## Work to be completed
Write out exactly what each line says, starting with the first line below and ending on the one with "1989年，另一个更可以令欧".

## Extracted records
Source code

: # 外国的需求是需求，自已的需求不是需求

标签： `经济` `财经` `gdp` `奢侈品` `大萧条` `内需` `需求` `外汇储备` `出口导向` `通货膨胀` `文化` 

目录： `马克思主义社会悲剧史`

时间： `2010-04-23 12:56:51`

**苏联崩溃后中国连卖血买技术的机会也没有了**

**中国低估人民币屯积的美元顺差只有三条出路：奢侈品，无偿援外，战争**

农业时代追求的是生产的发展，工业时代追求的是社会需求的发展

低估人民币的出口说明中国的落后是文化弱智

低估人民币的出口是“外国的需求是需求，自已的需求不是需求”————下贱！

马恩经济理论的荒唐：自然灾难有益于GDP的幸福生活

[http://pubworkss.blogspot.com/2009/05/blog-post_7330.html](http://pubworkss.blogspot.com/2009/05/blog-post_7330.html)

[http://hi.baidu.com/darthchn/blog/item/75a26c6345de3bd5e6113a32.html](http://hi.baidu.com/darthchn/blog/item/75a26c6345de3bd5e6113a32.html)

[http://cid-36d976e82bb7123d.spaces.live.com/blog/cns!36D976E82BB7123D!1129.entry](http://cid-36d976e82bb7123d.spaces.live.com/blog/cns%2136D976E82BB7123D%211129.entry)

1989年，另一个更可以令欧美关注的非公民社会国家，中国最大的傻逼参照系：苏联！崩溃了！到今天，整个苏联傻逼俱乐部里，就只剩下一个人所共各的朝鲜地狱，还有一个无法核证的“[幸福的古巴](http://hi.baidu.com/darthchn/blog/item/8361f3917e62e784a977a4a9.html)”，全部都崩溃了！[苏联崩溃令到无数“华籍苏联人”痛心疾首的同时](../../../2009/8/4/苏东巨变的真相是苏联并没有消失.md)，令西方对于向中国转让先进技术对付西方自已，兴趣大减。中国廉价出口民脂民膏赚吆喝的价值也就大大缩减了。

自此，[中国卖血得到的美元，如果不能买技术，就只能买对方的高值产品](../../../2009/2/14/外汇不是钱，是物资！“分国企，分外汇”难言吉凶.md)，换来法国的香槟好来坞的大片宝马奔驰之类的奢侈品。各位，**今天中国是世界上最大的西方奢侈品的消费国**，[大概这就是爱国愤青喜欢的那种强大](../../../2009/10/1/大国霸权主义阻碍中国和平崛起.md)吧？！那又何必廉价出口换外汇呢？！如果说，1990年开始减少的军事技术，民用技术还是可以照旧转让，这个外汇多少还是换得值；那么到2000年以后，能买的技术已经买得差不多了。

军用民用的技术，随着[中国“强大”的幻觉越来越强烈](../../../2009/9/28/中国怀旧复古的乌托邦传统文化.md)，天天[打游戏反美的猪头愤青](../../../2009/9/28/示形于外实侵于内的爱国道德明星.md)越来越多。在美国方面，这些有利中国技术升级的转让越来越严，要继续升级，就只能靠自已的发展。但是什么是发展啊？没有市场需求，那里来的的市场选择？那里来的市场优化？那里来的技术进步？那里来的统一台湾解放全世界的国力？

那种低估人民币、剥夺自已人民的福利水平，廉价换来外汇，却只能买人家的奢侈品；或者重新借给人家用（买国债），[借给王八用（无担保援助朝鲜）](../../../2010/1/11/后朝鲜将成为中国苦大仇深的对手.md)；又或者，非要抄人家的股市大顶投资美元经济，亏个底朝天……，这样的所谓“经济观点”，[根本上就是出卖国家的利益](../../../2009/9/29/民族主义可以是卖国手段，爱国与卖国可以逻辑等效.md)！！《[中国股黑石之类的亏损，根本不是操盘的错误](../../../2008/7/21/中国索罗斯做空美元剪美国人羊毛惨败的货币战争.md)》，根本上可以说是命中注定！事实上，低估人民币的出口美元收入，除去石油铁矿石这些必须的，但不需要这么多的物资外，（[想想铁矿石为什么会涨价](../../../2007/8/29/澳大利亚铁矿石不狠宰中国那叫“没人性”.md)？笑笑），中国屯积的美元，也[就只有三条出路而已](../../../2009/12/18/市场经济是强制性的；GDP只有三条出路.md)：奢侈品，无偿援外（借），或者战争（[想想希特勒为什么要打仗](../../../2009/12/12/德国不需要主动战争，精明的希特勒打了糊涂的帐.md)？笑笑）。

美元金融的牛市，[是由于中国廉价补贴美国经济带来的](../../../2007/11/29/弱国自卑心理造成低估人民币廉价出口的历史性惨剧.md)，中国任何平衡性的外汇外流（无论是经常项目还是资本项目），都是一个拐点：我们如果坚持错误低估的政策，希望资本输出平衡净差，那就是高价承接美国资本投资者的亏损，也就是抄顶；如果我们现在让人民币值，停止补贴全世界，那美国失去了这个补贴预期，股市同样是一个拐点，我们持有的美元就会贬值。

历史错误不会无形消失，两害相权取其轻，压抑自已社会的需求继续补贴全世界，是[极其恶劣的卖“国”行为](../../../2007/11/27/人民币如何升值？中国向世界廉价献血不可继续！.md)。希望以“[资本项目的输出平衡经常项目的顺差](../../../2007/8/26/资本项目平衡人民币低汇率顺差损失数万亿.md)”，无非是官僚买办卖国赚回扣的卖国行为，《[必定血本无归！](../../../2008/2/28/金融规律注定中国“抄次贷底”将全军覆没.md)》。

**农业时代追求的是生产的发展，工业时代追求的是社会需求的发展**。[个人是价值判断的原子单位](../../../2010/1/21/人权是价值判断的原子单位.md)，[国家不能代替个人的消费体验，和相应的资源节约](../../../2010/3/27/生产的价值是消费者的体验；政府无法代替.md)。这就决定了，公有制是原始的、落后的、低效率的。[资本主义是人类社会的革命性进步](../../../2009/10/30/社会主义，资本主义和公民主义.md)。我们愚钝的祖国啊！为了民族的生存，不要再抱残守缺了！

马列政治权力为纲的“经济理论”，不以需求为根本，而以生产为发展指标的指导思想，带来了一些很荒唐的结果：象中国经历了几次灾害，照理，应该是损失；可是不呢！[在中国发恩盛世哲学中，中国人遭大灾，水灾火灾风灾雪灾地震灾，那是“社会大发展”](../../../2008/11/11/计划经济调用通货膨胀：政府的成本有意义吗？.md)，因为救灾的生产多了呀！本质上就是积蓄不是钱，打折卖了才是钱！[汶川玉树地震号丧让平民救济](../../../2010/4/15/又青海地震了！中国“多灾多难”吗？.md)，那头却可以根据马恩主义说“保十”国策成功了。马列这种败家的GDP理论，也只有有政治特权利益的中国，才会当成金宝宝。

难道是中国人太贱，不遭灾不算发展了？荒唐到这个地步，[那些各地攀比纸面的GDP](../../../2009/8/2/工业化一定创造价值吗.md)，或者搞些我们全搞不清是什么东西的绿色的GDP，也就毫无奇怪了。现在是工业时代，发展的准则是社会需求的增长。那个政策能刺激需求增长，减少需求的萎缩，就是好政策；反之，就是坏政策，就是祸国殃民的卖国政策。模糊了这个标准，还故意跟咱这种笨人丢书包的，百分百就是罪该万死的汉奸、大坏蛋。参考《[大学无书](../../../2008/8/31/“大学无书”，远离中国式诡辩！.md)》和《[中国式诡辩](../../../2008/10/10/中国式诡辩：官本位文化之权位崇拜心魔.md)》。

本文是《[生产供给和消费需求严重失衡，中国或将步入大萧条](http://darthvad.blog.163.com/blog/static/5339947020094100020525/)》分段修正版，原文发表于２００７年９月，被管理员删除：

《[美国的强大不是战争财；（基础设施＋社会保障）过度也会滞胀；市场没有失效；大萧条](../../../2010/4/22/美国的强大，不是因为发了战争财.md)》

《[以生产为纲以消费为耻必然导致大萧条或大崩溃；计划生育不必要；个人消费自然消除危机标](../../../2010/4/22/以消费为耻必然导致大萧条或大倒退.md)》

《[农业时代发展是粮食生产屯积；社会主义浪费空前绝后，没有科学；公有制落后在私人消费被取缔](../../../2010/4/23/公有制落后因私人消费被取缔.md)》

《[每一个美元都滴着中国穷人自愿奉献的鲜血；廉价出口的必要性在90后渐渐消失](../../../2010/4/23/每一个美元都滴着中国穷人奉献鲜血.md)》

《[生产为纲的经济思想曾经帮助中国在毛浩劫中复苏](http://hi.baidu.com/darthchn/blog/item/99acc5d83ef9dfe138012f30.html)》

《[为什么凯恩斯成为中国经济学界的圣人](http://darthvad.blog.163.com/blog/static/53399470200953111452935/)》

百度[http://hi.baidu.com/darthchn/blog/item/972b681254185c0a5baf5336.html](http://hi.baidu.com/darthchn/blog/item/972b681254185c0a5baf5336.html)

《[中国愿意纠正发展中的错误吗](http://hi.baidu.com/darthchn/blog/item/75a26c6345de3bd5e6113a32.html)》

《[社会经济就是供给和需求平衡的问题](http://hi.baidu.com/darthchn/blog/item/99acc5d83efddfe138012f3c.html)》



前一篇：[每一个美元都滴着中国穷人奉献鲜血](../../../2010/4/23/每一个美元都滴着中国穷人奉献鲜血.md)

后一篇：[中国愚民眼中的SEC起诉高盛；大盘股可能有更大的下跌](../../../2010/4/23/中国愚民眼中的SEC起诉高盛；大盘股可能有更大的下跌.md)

## Response for this exercise
Source code

: # 外国的需求是需求，自已的需求不是需求

标签： `经济` `财经` `gdp` `奢侈品` `大萧条` `内需` `需求` `外汇储备` `出口导向` `通货膨胀` `文化` 

目录： `马克思主义社会悲剧史`

时间： `2010-04-23 12:56:51`

**苏联崩溃后中国连卖血买技术的机会也没有了**

**中国低估人民币屯积的美元顺差只有三条出路：奢侈品，无偿援外，战争**

农业时代追求的是生产的发展，工业时代追求的是社会需求的发展

低估人民币的出口说明中国的落后是文化弱智

低估人民币的出口是“外国的需求是需求，自已的需求不是需求”————下贱！

马恩经济理论的荒唐：自然灾难有益于GDP的幸福生活

[http://pubworkss.blogspot.com/2009/05/blog-post_7330.html](http://pubworkss.blogspot.com/2009/05/blog-post_7330.html)

[http://hi.baidu.com/darthchn/blog/item/75a26c6345de3bd5e6113a32.html](http://hi.baidu.com/darthchn/blog/item/75a26c6345de3bd5e6113a32.html)

[http://cid-36d976e82bb7123d.spaces.live.com/blog/cns!36D976E82BB7123D!1129.entry](http://cid-36d976e82bb7123d.spaces.live.com/blog/cns%2136D976E82BB7123D%211129.entry)

1989年，另一个更可以令欧美关注的非公民社会国家，中国最大的傻逼参照系：苏联！崩溃了！到今天，整个苏联傻逼俱乐部里，就只剩下一个人所共各的朝鲜地狱，还有一个无法核证的“[幸福的古巴](http://hi.baidu.com/darthchn/blog/item/8361f3917e62e784a977a4a9.html)”，全部都崩溃了！[苏联崩溃令到无数“华籍苏联人”痛心疾首的同时](../../../2009/8/4/苏东巨变的真相是苏联并没有消失.md)，令西方对于向中国转让先进技术对付西方自已，兴趣大减。中国廉价出口民脂民膏赚吆喝的价值也就大大缩减了。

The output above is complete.